In forensic autopsies, accurately estimating the postmortem interval (PMI) is crucial. Traditional methods, relying on physical parameters and police data, often lack precision, particularly after approximately two days have passed since the person's death. New methods are increasingly focusing on analyzing postmortem metabolomics in biological systems, acting as a 'fingerprint' of ongoing processes influenced by internal and external molecules. By carefully analyzing these metabolomic profiles, which span a diverse range of information from events preceding death to postmortem changes, there is potential to provide more accurate estimates of the PMI. The limitation of available real human data has hindered comprehensive investigation until recently. Large-scale metabolomic data collected by the National Board of Forensic Medicine (RMV, Rättsmedicinalverket) presents a unique opportunity for predictive analysis in forensic science, enabling innovative approaches for improving PMI estimation. However, the metabolomic data appears to be large, complex, and potentially nonlinear, making it difficult to interpret.
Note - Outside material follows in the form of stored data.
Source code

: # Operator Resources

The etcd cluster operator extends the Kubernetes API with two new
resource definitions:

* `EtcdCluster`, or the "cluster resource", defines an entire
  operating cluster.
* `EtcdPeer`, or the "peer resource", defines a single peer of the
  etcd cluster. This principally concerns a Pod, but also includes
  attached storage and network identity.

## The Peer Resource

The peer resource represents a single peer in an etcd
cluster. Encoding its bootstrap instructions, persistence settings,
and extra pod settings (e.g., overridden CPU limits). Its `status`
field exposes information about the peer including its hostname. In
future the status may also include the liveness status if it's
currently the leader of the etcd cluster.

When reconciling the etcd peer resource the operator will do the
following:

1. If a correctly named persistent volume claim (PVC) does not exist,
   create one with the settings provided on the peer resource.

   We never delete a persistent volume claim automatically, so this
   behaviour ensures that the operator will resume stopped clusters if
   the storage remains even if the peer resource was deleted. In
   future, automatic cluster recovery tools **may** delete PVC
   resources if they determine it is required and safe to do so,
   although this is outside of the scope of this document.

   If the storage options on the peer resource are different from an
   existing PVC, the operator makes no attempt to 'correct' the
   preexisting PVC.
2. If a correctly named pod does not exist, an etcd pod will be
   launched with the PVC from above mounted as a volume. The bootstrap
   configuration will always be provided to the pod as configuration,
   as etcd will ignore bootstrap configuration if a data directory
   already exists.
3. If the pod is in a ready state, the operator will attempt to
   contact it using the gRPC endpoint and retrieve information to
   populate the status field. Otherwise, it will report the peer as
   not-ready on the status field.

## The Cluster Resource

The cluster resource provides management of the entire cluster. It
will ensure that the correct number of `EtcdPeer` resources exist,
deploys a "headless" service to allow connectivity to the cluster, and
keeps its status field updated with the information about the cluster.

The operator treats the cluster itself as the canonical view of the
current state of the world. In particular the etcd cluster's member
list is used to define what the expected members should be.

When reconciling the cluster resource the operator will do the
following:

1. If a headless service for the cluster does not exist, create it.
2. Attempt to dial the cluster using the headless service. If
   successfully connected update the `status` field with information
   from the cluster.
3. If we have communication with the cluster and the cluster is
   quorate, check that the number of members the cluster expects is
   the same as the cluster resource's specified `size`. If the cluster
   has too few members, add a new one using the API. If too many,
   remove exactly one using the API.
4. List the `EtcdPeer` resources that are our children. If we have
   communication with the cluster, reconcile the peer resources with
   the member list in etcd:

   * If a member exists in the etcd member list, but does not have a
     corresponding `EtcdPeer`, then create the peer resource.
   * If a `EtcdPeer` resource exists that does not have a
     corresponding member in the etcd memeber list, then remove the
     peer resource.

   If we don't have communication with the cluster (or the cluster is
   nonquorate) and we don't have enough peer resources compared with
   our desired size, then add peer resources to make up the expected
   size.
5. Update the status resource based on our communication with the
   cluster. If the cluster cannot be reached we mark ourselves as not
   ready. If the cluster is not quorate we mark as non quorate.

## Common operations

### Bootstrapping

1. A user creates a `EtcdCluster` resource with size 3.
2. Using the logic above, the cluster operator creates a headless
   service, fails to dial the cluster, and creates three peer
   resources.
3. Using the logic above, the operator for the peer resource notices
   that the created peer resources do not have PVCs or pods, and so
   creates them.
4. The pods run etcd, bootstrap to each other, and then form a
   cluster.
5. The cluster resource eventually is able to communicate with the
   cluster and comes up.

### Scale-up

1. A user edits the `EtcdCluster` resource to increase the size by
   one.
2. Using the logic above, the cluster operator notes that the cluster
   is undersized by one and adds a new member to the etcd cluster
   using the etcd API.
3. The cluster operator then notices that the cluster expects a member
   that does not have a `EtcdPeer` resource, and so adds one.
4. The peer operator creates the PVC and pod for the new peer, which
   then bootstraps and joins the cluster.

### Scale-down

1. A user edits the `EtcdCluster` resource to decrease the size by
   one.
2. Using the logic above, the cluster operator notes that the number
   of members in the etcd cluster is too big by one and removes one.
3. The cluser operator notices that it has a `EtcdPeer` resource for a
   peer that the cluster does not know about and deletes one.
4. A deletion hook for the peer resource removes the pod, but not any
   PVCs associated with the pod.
This underscores the importance of effectively employing machine learning algorithms to manage metabolomic data for the purpose of PMI predictions, the primary focus of this project.
In this study, a dataset consisting of 4,866 human samples and 2,304 metabolites from the RMV was utilized to train a model capable of predicting the PMI. Random Forest (RF) and Artificial Neural Network (ANN) models were then employed for PMI prediction. Furthermore, feature selection and incorporating sex and age into the model were explored to improve the neural network's performance.
This master's thesis shows that ANN consistently outperforms RF in PMI estimation, achieving an R2 of 0.68 and an MAE of 1.51 days compared to RF's R2 of 0.43 and MAE of 2.0 days across the entire PMI-interval. Additionally, feature selection indicates that only 35% of total metabolites are necessary for comparable results with maintained predictive accuracy. Furthermore, Principal Component Analysis (PCA) reveals that these informative metabolites are primarily located within a specific cluster on the first and second principal components (PC), suggesting a need for further research into the biological context of these metabolites.
In conclusion, the dataset has proven valuable for predicting PMI. This indicates significant potential for employing machine learning models in PMI estimation, thereby assisting forensic pathologists in determining the time of death. Notably, the model shows promise in surpassing current methods and filling crucial gaps in the field, representing an important step towards achieving accurate PMI estimations in forensic practice. This project suggests that machine learning will play a central role in assisting with determining time since death in the future.